• _ABOUT THIS TASK_: Every line below that has the string "theoremstyle" needs to be copied.

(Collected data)
====
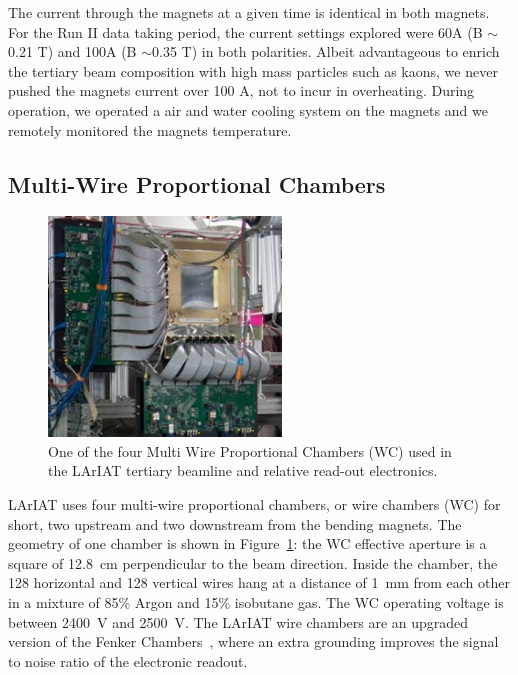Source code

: The current through the magnets at a given time is identical in both magnets. For the Run II data taking period, the current settings explored were 60A (B $\sim$0.21 T) and 100A (B $\sim$0.35 T) in both polarities. 
Albeit advantageous to enrich the tertiary beam composition with high mass particles such as kaons, we never pushed the magnets current over 100 A, not to incur in overheating.  During operation, we operated a air and water cooling system on the magnets and we remotely monitored the magnets temperature.
 
\subsection{Multi-Wire Proportional Chambers}\label{sec:MWPC}
\begin{figure}[!h]
\begin{centering}
\vspace{-0.3cm}
\includegraphics[height=2.3in]{Chapter-3/Images/WireChamber.png}
\caption{
{One of the four Multi Wire Proportional Chambers (WC) used in the LArIAT tertiary beamline and relative read-out electronics.}
}
\label{fig:wirechamber}
\end{centering}
\end{figure}

LArIAT uses four multi-wire proportional chambers, or wire chambers (WC) for short, two upstream and two downstream from the bending magnets. The geometry of one chamber is shown in Figure~\ref{fig:wirechamber}: the WC effective aperture is a square of  12.8~cm perpendicular to the beam direction.  Inside the chamber, the 128 horizontal and 128 vertical wires hang at a distance of 1~mm from each other in a mixture of 85\% Argon and 15\% isobutane gas.  The WC operating voltage is between 2400~V and 2500~V. The LArIAT wire chambers are an upgraded version of the Fenker Chambers~\cite{Fenker}, where an extra grounding improves the signal to noise ratio of the electronic readout.  

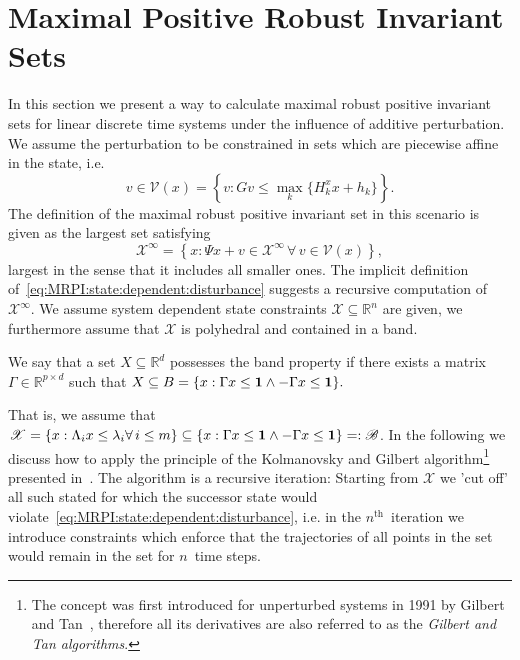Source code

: \section{Maximal Positive Robust Invariant Sets}\label{sec:parametrised:MRPI:set}
In this section we present a way to calculate maximal robust positive invariant sets for
linear discrete time systems under the influence of additive perturbation.
%
We assume the perturbation to be constrained in sets which are piecewise affine in
the state, i.e.
%
\begin{equation}\label{eq:definition:PWA:uncertainty}
v\in \mathcal V(x) = \left\{v: Gv\leq\max_k\{H_k^x x + h_k\}\right\}.
\end{equation}
%
The definition of the maximal robust positive invariant set in this scenario is given as
the largest set satisfying
%
\begin{equation}\label{eq:MRPI:state:dependent:disturbance}
	\mathcal X^\infty = \left\{x: \Psi x + v \in\mathcal X^\infty\,\forall\, v\in\mathcal V(x)\right\},
\end{equation}
%
largest in the sense that it includes all smaller ones.
%
The implicit definition of~\eqref{eq:MRPI:state:dependent:disturbance} suggests a recursive 
computation of $\mathcal X^\infty$.
%
We assume system dependent state constraints $\mathscr X\subseteq\mathbb R^n$ are given,
we furthermore assume that $\mathscr X$ is polyhedral and contained in a band.
%
\begin{defi}
We say that a set $X\subseteq\mathbb R^d$ possesses the band property if there exists a 
matrix~$\Gamma\in\mathbb R^{p\times d}$ such that $X\subseteq B = \{x:\Gamma x\leq {\bf{1}}\wedge
-\Gamma x\leq{\bf{1}}\}.$
\end{defi}
%
That is, we assume that $\mathscr X= \{x:\Lambda_i x \leq \lambda_i \forall\, i\leq m\}\subseteq\{x:\Gamma x\leq{\bf{1}}\wedge
-\Gamma x\leq{\bf{1}}\}=:\mathscr B$.
%
In the following we discuss how to apply the principle of the Kolmanovsky and Gilbert 
algorithm\footnote{The concept was first introduced for 
unperturbed systems in 1991 by Gilbert and Tan~\cite{Gilbert:1991}, therefore all its derivatives 
are also referred to as the \emph{Gilbert and Tan algorithms}.} 
presented in~\cite{Kolmanovsky:1995}.
%
The algorithm is a recursive iteration: Starting from $\mathscr X$ we 'cut off' all such stated 
for which the successor state would violate~\eqref{eq:MRPI:state:dependent:disturbance}, i.e.
in the $n^\text{th}$~iteration we introduce constraints which enforce that the trajectories
of all points in the set would remain in the set for $n$~time steps.
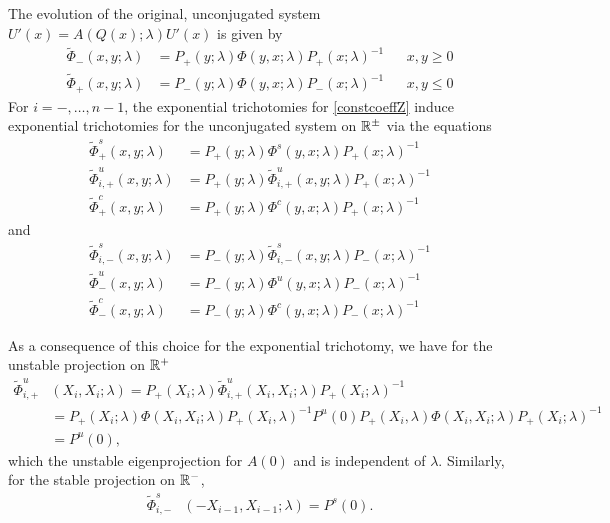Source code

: \documentclass[thesis.tex]{subfiles}
\begin{document}
The evolution of the original, unconjugated system $U'(x) = A(Q(x); \lambda) U'(x)$ is given by
\begin{equation}
\begin{aligned}
\tilde{\Phi}_-(x, y; \lambda) &= P_+(y; \lambda) \Phi(y, x; \lambda) P_+(x; \lambda)^{-1} && x, y \geq 0  \\
\tilde{\Phi}_+(x, y; \lambda) &= P_-(y; \lambda) \Phi(y, x; \lambda) P_-(x; \lambda)^{-1} && x, y \leq 0
\end{aligned}
\end{equation}
For $i = -, \dots, n-1$, the exponential trichotomies for \cref{constcoeffZ} induce exponential trichotomies for the unconjugated system on $\mathbb{R}^\pm$ via the equations
\begin{equation}\label{trichunconjplus}
\begin{aligned}
\tilde{\Phi}_+^{s}(x, y; \lambda) &= P_+(y; \lambda) \Phi^{s}(y, x; \lambda) P_+(x; \lambda)^{-1} \\
\tilde{\Phi}_{i,+}^{u}(x, y; \lambda) &= P_+(y; \lambda) \tilde{\Phi}_{i,+}^{u}(x, y; \lambda) P_+(x; \lambda)^{-1} \\
\tilde{\Phi}_+^{c}(x, y; \lambda) &= P_+(y; \lambda) \Phi^{c}(y, x; \lambda) P_+(x; \lambda)^{-1}
\end{aligned}
\end{equation}
and
\begin{equation}\label{trichunconjminus}
\begin{aligned}
\tilde{\Phi}_{i,-}^{s}(x, y; \lambda) &= P_-(y; \lambda) \tilde{\Phi}_{i,-}^{s}(x, y; \lambda) P_-(x; \lambda)^{-1} \\
\tilde{\Phi}_-^{u}(x, y; \lambda) &= P_-(y; \lambda) \Phi^{u}(y, x; \lambda) P_-(x; \lambda)^{-1} \\
\tilde{\Phi}_-^{c}(x, y; \lambda) &= P_-(y; \lambda) \Phi^{c}(y, x; \lambda) P_-(x; \lambda)^{-1}
\end{aligned}
\end{equation}

As a consequence of this choice for the exponential trichotomy, we have for the unstable projection on $\mathbb{R}^+$
\begin{align*}
\tilde{\Phi}_{i,+}^{u}&(X_i, X_i ; \lambda) = P_+(X_i; \lambda) \tilde{\Phi}_{i,+}^{u}(X_i, X_i; \lambda) P_+(X_i; \lambda)^{-1} \\
&= P_+(X_i; \lambda) \Phi(X_i, X_i; \lambda) P_+(X_i, \lambda)^{-1}
P^u(0) P_+(X_i, \lambda) \Phi(X_i, X_i; \lambda) P_+(X_i; \lambda)^{-1} \\
&= P^u(0),
\end{align*}
which the unstable eigenprojection for $A(0)$ and is independent of $\lambda$. Similarly, for the stable projection on $\mathbb{R}^-$,
\begin{align*}
\tilde{\Phi}_{i,-}^{s}&(-X_{i-1}, X_{i-1} ; \lambda) = P^s(0).
\end{align*}
\end{document}
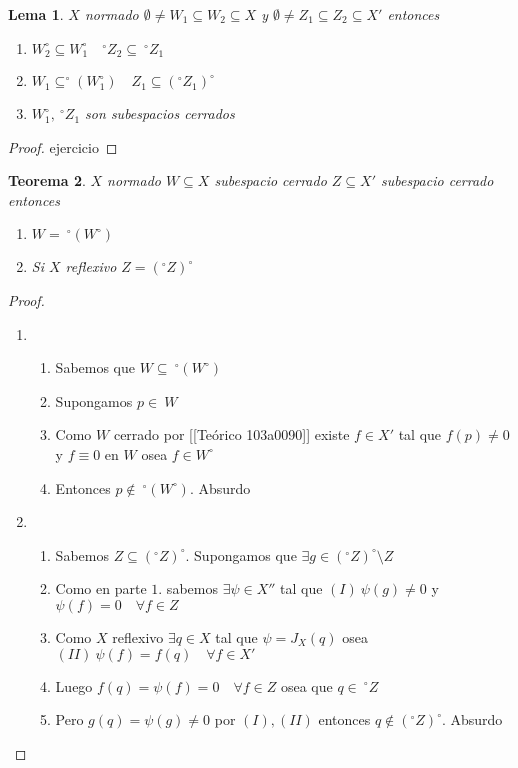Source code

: \documentclass[10pt]{extarticle}
\theoremstyle{break}
\newtheorem{theorem}{Teorema}[section]
\newtheorem{lemma}[theorem]{Lema}
\theoremstyle{definition}
\begin{document}
\begin{lemma}
$X$ normado $\emptyset\neq W_{1}\subseteq W_{2}\subseteq X$ y $\emptyset\neq Z_{1}\subseteq Z_{2}\subseteq X'$ entonces
\begin{enumerate}
	\item $W_{2}^{\circ}\subseteq W_{1}^{\circ}\quad ^{\circ}Z_{2}\subseteq \ ^{\circ}Z_{1}$
	\item $W_{1}\subseteq ^{\circ}(W_{1}^{\circ})\quad Z_{1}\subseteq (^{\circ}Z_{1})^{\circ}$
	\item $W_{1}^{\circ},\ ^{\circ}Z_{1}$ son subespacios cerrados
\end{enumerate}
\end{lemma}
\begin{proof}
 ejercicio
\end{proof}

\begin{theorem}\label{12.6}
$X$ normado $W\subseteq X$ subespacio cerrado $Z\subseteq X'$ subespacio cerrado entonces
	\begin{enumerate}[(a.)] 
	\item $W=\ ^{\circ}(W^{\circ})$
	\item Si $X$ reflexivo $Z=(^{\circ}Z)^{\circ}$
\end{enumerate}
\end{theorem}

\begin{proof}
	\begin{enumerate}[(a.)] 
		\item\begin{enumerate}[1.] 
				\item  Sabemos que $W\subseteq \ ^{\circ}(W^{\circ} )$
				\item Supongamos $p \in \ W$ 
				\item Como $W$ cerrado por [[Teórico 103a0090]] existe $f\in X'$ tal que $f(p)\neq 0$ y $f\equiv 0$ en $W$ osea $f\in W^{\circ}$
				\item Entonces $p \not\in \ ^{\circ}(W^{\circ})$. Absurdo
		\end{enumerate}
	\item \begin{enumerate}[1.] 
			\item Sabemos $Z\subseteq (^\circ Z)^{\circ}$. Supongamos que $\exists g\in (^{\circ}Z)^{\circ}\setminus Z$
				\item Como en parte $1.$ sabemos $\exists \psi \in X''$ tal que $(I) \ \psi(g)\neq 0$ y $\psi(f)=0\quad\forall f\in Z$
				\item Como $X$ reflexivo $\exists q\in X$ tal que $\psi=J_{X}(q)$ osea $(II)\ \psi(f)=f(q)\quad\forall f\in X'$
				\item Luego $f(q)=\psi(f)=0\quad\forall f\in Z$ osea que $q\in\ ^{\circ}Z$
				\item  Pero $g(q)=\psi(g)\neq 0$ por $(I),(II)$ entonces $q\not\in (^{\circ}Z)^{\circ}$. Absurdo
		\end{enumerate}	\end{enumerate}
\end{proof}
\end{document}
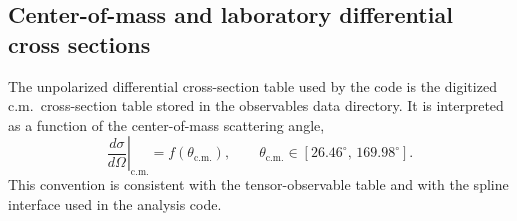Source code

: \documentclass[11pt,a4paper]{article}
\begin{document}
\subsection{Center-of-mass and laboratory differential cross sections}
\label{sec:cm_lab_cross_section}

The unpolarized differential cross-section table used by the code is the digitized c.m.\ cross-section table stored in the observables data directory. It is interpreted as a function of the center-of-mass scattering angle,
\begin{equation}
\left.\frac{d\sigma}{d\Omega}\right|_{\mathrm{c.m.}}
=
f(\theta_{\mathrm{c.m.}}),
\qquad
\theta_{\mathrm{c.m.}} \in [26.46^\circ,\,169.98^\circ].
\label{eq:cm_cross_section_definition}
\end{equation}
This convention is consistent with the tensor-observable table and with the spline interface used in the analysis code.
\end{document}

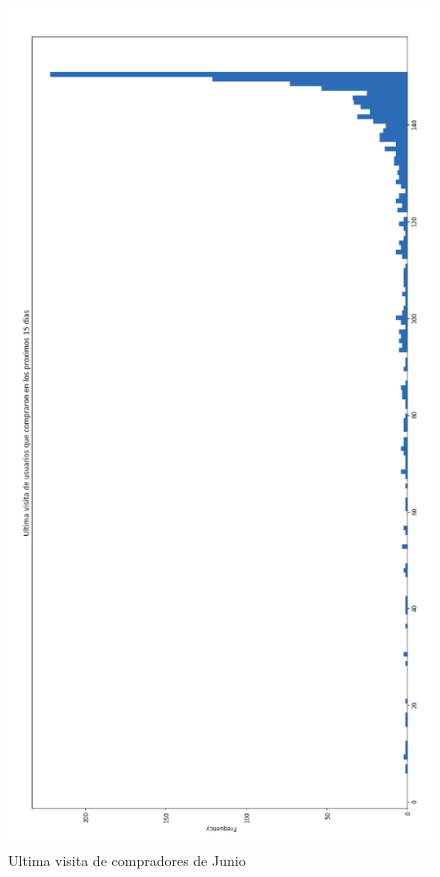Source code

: \documentclass[a4paper ,12pt]{article}
\begin{document}
\begin{figure}[H]
\centering
\includegraphics[width=\linewidth ,  height=0.95\textheight]{ult_vis_prev_com}
\caption{Ultima visita de compradores de Junio}
\label{fig:ult_vis_prev_com}
\end{figure}
\end{document}
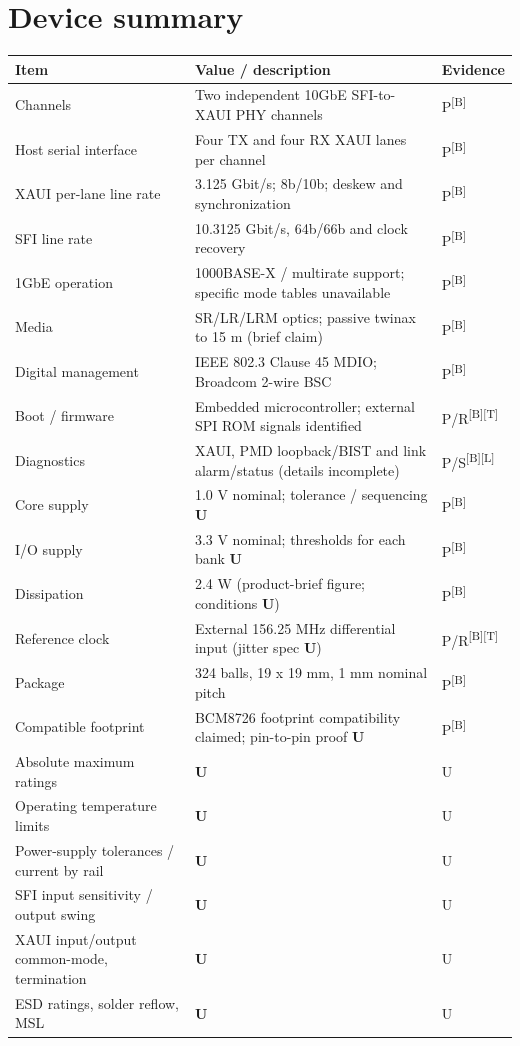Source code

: \documentclass[10pt,a4paper]{article}
\newcommand{\unk}{\textsf{\color{amber}\bfseries U}}
\newcommand{\src}[1]{\textsuperscript{[#1]}}
\begin{document}
\section{Device summary}
\begin{tabularx}{\linewidth}{@{}p{58mm}Xl@{}}\toprule
Item & Value / description & Evidence\\\midrule
Channels & Two independent 10GbE SFI-to-XAUI PHY channels & P\src{B}\\
Host serial interface & Four TX and four RX XAUI lanes per channel & P\src{B}\\
XAUI per-lane line rate & 3.125 Gbit/s; 8b/10b; deskew and synchronization & P\src{B}\\
SFI line rate & 10.3125 Gbit/s, 64b/66b and clock recovery & P\src{B}\\
1GbE operation & 1000BASE-X / multirate support; specific mode tables unavailable & P\src{B}\\
Media & SR/LR/LRM optics; passive twinax to 15 m (brief claim) & P\src{B}\\
Digital management & IEEE 802.3 Clause 45 MDIO; Broadcom 2-wire BSC & P\src{B}\\
Boot / firmware & Embedded microcontroller; external SPI ROM signals identified & P/R\src{B}\src{T}\\
Diagnostics & XAUI, PMD loopback/BIST and link alarm/status (details incomplete) & P/S\src{B}\src{L}\\
Core supply & 1.0 V nominal; tolerance / sequencing \unk & P\src{B}\\
I/O supply & 3.3 V nominal; thresholds for each bank \unk & P\src{B}\\
Dissipation & 2.4 W (product-brief figure; conditions \unk) & P\src{B}\\
Reference clock & External 156.25 MHz differential input (jitter spec \unk) & P/R\src{B}\src{T}\\
Package & 324 balls, 19 x 19 mm, 1 mm nominal pitch & P\src{B}\\
Compatible footprint & BCM8726 footprint compatibility claimed; pin-to-pin proof \unk & P\src{B}\\
Absolute maximum ratings & \unk & U\\
Operating temperature limits & \unk & U\\
Power-supply tolerances / current by rail & \unk & U\\
SFI input sensitivity / output swing & \unk & U\\
XAUI input/output common-mode, termination & \unk & U\\
ESD ratings, solder reflow, MSL & \unk & U\\
\bottomrule\end{tabularx}
\end{document}
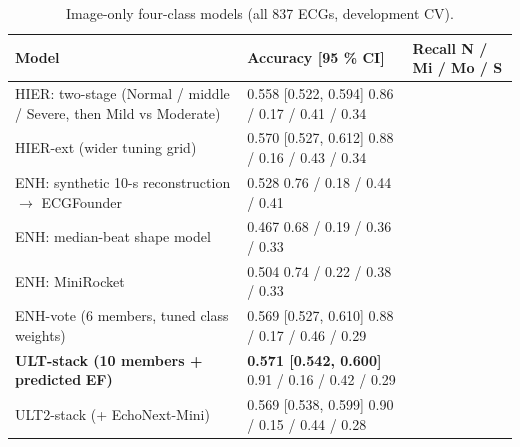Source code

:\begin{table}[htbp]
\caption{Image-only four-class models (all 837 ECGs, development CV).}\label{tab:4.8}
\small
\begin{tabular}{>{\raggedright\arraybackslash\hspace{0pt}}p{}>{\raggedright\arraybackslash\hspace{0pt}}p{}>{\raggedright\arraybackslash\hspace{0pt}}p{}}
\toprule
\textbf{Model} & \textbf{Accuracy [95 \% CI]} & \textbf{Recall N / Mi / Mo / S} \\
\midrule
HIER: two-stage (Normal / middle / Severe, then Mild vs Moderate) & 0.558 [0.522, 0.594] 0.86 / 0.17 / 0.41 / 0.34 &  \\
HIER-ext (wider tuning grid) & 0.570 [0.527, 0.612] 0.88 / 0.16 / 0.43 / 0.34 &  \\
ENH: synthetic 10-s reconstruction $\rightarrow$ ECGFounder & 0.528 0.76 / 0.18 / 0.44 / 0.41 &  \\
ENH: median-beat shape model & 0.467 0.68 / 0.19 / 0.36 / 0.33 &  \\
ENH: MiniRocket & 0.504 0.74 / 0.22 / 0.38 / 0.33 &  \\
ENH-vote (6 members, tuned class weights) & 0.569 [0.527, 0.610] 0.88 / 0.17 / 0.46 / 0.29 &  \\
\textbf{ULT-stack (10 members + predicted} \textbf{EF)} & \textbf{0.571 [0.542, 0.600]} 0.91 / 0.16 / 0.42 / 0.29 &  \\
ULT2-stack (+ EchoNext-Mini) & 0.569 [0.538, 0.599] 0.90 / 0.15 / 0.44 / 0.28 &  \\
\bottomrule
\end{tabular}
\end{table}
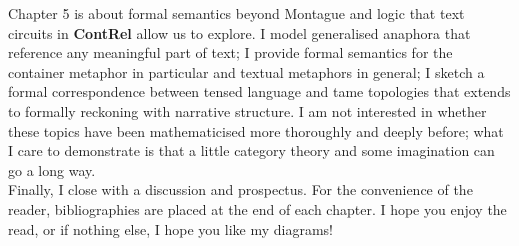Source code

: Chapter 5 is about formal semantics beyond Montague and logic that text circuits in \textbf{ContRel} allow us to explore. I model generalised anaphora that reference any meaningful part of text; I provide formal semantics for the container metaphor in particular and textual metaphors in general; I sketch a formal correspondence between tensed language and tame topologies that extends to formally reckoning with narrative structure. I am not interested in whether these topics have been mathematicised more thoroughly and deeply before; what I care to demonstrate is that a little category theory and some imagination can go a long way.\\

Finally, I close with a discussion and prospectus. For the convenience of the reader, bibliographies are placed at the end of each chapter. I hope you enjoy the read, or if nothing else, I hope you like my diagrams!
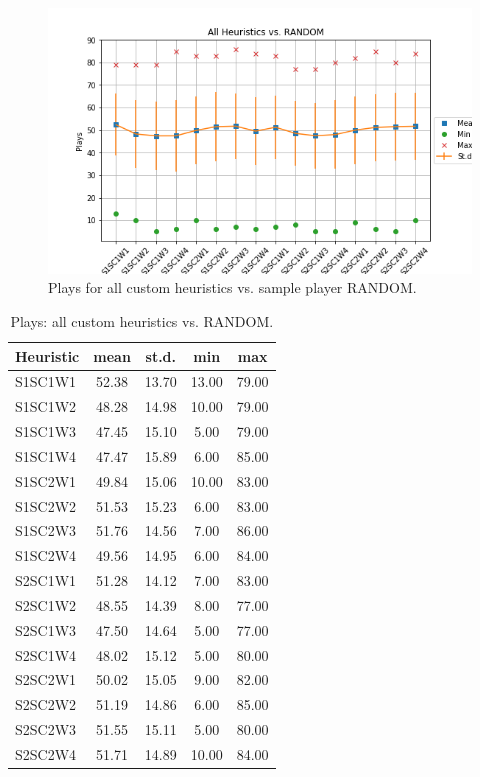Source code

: \documentclass[a4paper]{article}
\begin{document}
    


\begin{figure}[htpb]
\begin{center}
\includegraphics[width=1\columnwidth]{fig/results_Plays_All_vs_RANDOM.png}
\caption{Plays for all custom heuristics vs. sample player RANDOM.}
\end{center}
\label{figplyesRANDOM}
\end{figure}
    

    \begin{table}[htpb]
    \caption{ Plays: all custom heuristics vs. RANDOM.}
    \centering
    \begin{tabular}{ l | c c c c }
    Heuristic & mean & st.d. & min & max \\ \hline 
    S1SC1W1 & 52.38 & 13.70 & 13.00 & 79.00 \\
    S1SC1W2 & 48.28 & 14.98 & 10.00 & 79.00 \\
    S1SC1W3 & 47.45 & 15.10 & 5.00 & 79.00 \\
    S1SC1W4 & 47.47 & 15.89 & 6.00 & 85.00 \\
    S1SC2W1 & 49.84 & 15.06 & 10.00 & 83.00 \\
    S1SC2W2 & 51.53 & 15.23 & 6.00 & 83.00 \\
    S1SC2W3 & 51.76 & 14.56 & 7.00 & 86.00 \\
    S1SC2W4 & 49.56 & 14.95 & 6.00 & 84.00 \\
    S2SC1W1 & 51.28 & 14.12 & 7.00 & 83.00 \\
    S2SC1W2 & 48.55 & 14.39 & 8.00 & 77.00 \\
    S2SC1W3 & 47.50 & 14.64 & 5.00 & 77.00 \\
    S2SC1W4 & 48.02 & 15.12 & 5.00 & 80.00 \\
    S2SC2W1 & 50.02 & 15.05 & 9.00 & 82.00 \\
    S2SC2W2 & 51.19 & 14.86 & 6.00 & 85.00 \\
    S2SC2W3 & 51.55 & 15.11 & 5.00 & 80.00 \\
    S2SC2W4 & 51.71 & 14.89 & 10.00 & 84.00 
    \end{tabular}
    \label{tabplaysRANDOM}
    \end{table}
\end{document}
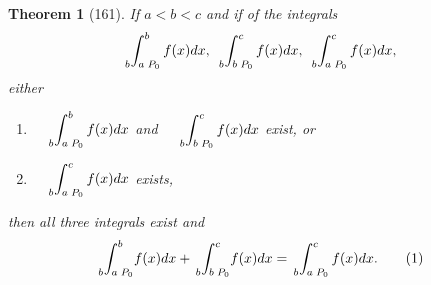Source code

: \documentclass[a4paper,12pt]{book}[2004/02/16]
\providecommand{\colorbox}[2]{#2}
\newcommand{\correction}[2]{\colorbox{corr}{#1}}
\providecommand{\hypertarget}[2]{#2}
\theoremstyle{ilemma}
\theoremstyle{itheorem}
\newtheorem{theorem}{Theorem}
\theoremstyle{iother}
\theoremstyle{icorollary}
\theoremstyle{numcorollary}
\theoremstyle{idefinition}
\begin{document}
\begin{theorem}[161]\hypertarget{thm161}{}
If $a<b<c$ and if of the integrals
\[
  \sideset{_b}{_{a\;P_0}^b} \int f(x)dx, \
  \sideset{_b}{_{b\;P_0}^c} \int f(x)dx, \
  \sideset{_b}{_{a\;P_0}^c} \int f(x)dx,
\]
either
\begin{enumerate}
\item[(a)] $\quad\displaystyle \sideset{_b}{_{a\;P_0}^b}\int
f(x)dx$ \quad and $\quad\displaystyle \sideset{_b}{_{b\;P_0}^c}\int
f(x)dx$ exist, or
\item[(b)] $\quad\displaystyle \sideset{_b}{_{a\;P_0}^c}\int f(x)dx$
exists,
\end{enumerate}
then all three integrals exist and
\hypertarget{eq1p212}{\[
  \text{\correction{$\sideset{_b}{_{a\;P_0}^b}\int$}{$\sideset{}{_{a\;P_0}^b}\int$}} f(x) dx
+ \text{\correction{$\sideset{_b}{_{b\;P_0}^c}\int$}{$\sideset{}{_{b\;P_0}^c}\int$}} f(x) dx
= \sideset{_b}{_{a\; P_0}^c}\int f(x) dx.
\tag{1}
\]}
\end{theorem}
\end{document}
====
• _OUTPUT OF THE EXERCISE_:
\theoremstyle{break}
\theoremstyle{definition}
\theoremstyle{ilemma}
\theoremstyle{itheorem}
\theoremstyle{iother}
\theoremstyle{icorollary}
\theoremstyle{numcorollary}
\theoremstyle{idefinition}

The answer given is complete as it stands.